- **Goal of the exercise**
Find each line in the following listing that has the string "series", then state the count and nothing else.

- **The records**
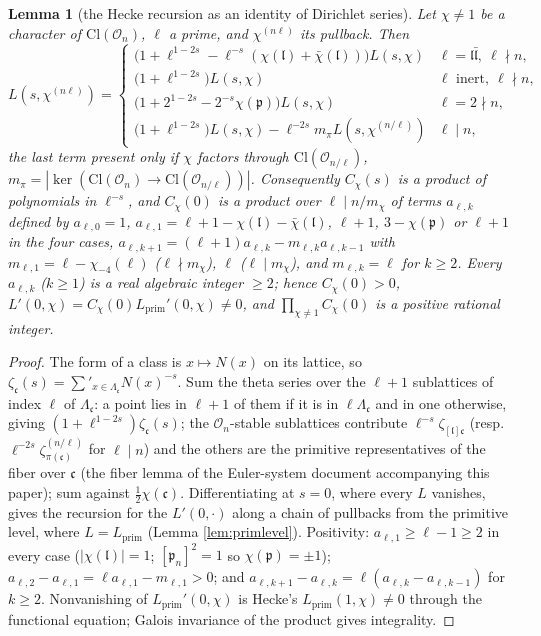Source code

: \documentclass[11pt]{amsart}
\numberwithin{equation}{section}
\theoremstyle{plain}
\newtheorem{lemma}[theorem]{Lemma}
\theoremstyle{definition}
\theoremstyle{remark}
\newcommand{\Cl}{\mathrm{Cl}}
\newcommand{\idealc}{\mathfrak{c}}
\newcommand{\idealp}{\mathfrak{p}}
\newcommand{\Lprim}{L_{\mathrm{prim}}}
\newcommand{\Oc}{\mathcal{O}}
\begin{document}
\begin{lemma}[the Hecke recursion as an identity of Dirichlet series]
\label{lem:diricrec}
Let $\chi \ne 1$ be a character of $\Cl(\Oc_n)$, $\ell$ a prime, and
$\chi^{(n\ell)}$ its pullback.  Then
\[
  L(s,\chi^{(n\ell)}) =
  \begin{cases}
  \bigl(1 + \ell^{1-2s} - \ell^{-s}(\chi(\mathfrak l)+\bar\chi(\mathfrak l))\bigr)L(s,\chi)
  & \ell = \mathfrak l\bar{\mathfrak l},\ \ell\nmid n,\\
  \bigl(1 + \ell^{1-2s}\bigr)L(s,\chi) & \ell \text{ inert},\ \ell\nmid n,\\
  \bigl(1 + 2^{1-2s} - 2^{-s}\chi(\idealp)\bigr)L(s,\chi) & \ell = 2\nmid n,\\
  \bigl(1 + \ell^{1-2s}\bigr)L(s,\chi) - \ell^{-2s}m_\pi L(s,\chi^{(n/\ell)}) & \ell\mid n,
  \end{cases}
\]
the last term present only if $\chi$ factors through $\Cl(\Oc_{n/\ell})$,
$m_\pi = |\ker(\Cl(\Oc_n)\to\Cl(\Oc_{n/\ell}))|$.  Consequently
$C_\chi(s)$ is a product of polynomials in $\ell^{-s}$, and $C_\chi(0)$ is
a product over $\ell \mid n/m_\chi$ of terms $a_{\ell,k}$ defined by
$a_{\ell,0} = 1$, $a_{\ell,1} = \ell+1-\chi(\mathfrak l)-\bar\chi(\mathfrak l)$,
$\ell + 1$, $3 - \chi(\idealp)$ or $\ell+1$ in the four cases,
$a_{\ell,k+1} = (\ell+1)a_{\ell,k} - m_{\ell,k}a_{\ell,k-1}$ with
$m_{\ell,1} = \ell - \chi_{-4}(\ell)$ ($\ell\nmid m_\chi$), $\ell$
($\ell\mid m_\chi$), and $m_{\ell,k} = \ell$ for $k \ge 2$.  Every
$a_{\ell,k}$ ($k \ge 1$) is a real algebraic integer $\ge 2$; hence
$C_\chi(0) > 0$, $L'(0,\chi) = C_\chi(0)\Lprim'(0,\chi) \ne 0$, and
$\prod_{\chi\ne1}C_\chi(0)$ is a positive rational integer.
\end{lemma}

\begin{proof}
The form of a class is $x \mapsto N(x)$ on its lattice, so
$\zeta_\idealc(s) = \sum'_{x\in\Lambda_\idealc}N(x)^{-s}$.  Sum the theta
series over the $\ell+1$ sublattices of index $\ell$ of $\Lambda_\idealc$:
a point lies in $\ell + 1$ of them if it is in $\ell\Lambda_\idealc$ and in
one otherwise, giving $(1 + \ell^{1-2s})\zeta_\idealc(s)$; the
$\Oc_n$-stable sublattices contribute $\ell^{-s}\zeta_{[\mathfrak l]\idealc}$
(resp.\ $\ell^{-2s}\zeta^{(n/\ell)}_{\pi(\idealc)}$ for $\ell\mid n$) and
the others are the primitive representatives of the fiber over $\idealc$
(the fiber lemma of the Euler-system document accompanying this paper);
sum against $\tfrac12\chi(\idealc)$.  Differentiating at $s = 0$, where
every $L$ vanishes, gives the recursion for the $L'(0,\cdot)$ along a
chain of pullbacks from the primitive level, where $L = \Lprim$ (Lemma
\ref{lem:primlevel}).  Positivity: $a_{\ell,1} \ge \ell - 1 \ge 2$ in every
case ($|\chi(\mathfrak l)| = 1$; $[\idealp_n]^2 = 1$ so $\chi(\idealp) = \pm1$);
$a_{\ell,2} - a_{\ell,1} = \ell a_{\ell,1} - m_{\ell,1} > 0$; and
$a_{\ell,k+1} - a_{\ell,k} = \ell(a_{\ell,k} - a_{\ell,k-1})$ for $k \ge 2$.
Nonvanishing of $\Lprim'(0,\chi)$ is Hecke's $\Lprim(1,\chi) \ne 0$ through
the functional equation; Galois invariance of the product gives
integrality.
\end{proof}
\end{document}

...

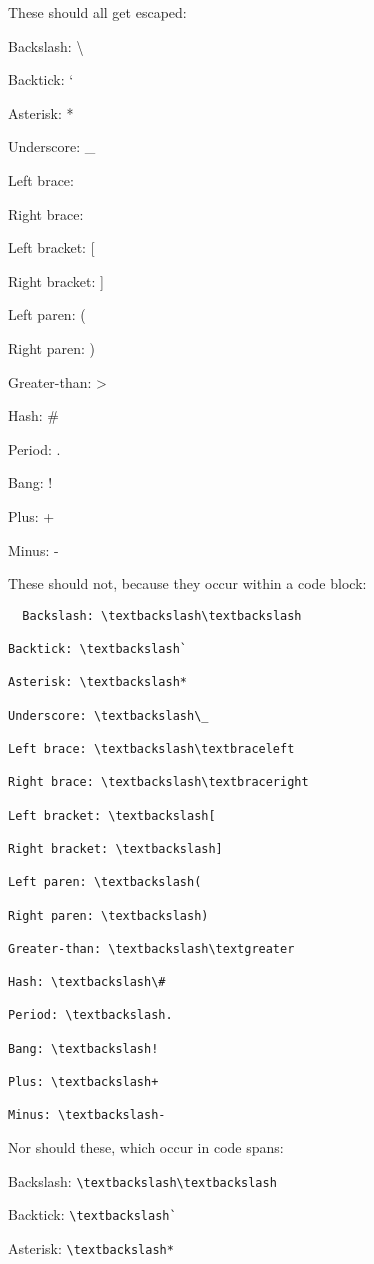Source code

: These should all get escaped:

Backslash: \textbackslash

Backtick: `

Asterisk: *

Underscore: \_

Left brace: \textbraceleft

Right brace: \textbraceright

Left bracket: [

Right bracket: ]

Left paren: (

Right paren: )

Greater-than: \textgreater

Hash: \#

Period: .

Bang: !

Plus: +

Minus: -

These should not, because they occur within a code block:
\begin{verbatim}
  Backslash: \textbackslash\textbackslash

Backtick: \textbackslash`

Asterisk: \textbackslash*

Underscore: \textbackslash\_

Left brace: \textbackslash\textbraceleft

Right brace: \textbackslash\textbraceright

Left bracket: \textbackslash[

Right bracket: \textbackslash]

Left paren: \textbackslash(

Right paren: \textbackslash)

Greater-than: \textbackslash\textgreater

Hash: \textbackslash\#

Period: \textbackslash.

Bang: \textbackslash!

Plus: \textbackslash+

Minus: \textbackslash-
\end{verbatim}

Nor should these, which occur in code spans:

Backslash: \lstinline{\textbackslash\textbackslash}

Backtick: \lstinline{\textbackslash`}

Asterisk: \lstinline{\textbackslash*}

...

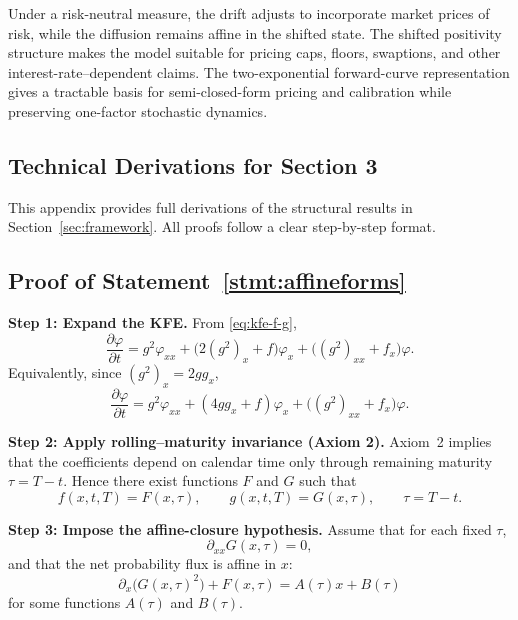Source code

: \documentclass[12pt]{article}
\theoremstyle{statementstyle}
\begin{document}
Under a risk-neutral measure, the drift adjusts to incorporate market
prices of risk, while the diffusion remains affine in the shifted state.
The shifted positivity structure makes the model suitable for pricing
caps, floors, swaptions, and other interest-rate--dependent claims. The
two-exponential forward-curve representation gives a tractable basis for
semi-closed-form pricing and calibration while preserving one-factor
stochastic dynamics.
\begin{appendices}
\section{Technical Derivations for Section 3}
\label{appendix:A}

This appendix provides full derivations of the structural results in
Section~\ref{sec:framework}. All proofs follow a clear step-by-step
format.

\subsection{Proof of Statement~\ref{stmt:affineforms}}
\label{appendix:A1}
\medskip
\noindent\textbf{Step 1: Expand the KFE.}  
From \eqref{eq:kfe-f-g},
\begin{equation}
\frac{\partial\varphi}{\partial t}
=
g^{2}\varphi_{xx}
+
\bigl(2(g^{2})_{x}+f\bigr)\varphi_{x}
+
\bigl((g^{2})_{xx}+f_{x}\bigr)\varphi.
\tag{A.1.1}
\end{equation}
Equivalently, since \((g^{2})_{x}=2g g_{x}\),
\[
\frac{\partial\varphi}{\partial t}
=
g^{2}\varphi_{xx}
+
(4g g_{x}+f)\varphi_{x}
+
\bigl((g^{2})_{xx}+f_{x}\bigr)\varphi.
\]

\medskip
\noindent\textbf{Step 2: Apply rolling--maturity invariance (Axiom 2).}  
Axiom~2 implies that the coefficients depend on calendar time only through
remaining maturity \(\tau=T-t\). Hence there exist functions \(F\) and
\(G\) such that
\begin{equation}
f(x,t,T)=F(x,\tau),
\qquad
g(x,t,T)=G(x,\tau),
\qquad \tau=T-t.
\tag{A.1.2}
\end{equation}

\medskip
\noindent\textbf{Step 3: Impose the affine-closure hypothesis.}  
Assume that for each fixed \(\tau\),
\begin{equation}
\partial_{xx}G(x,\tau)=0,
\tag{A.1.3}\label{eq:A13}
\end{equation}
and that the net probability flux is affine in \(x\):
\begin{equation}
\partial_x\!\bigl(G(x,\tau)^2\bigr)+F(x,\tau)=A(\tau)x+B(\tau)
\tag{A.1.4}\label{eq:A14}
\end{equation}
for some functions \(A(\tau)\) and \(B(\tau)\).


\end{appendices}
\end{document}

- **Solution**
2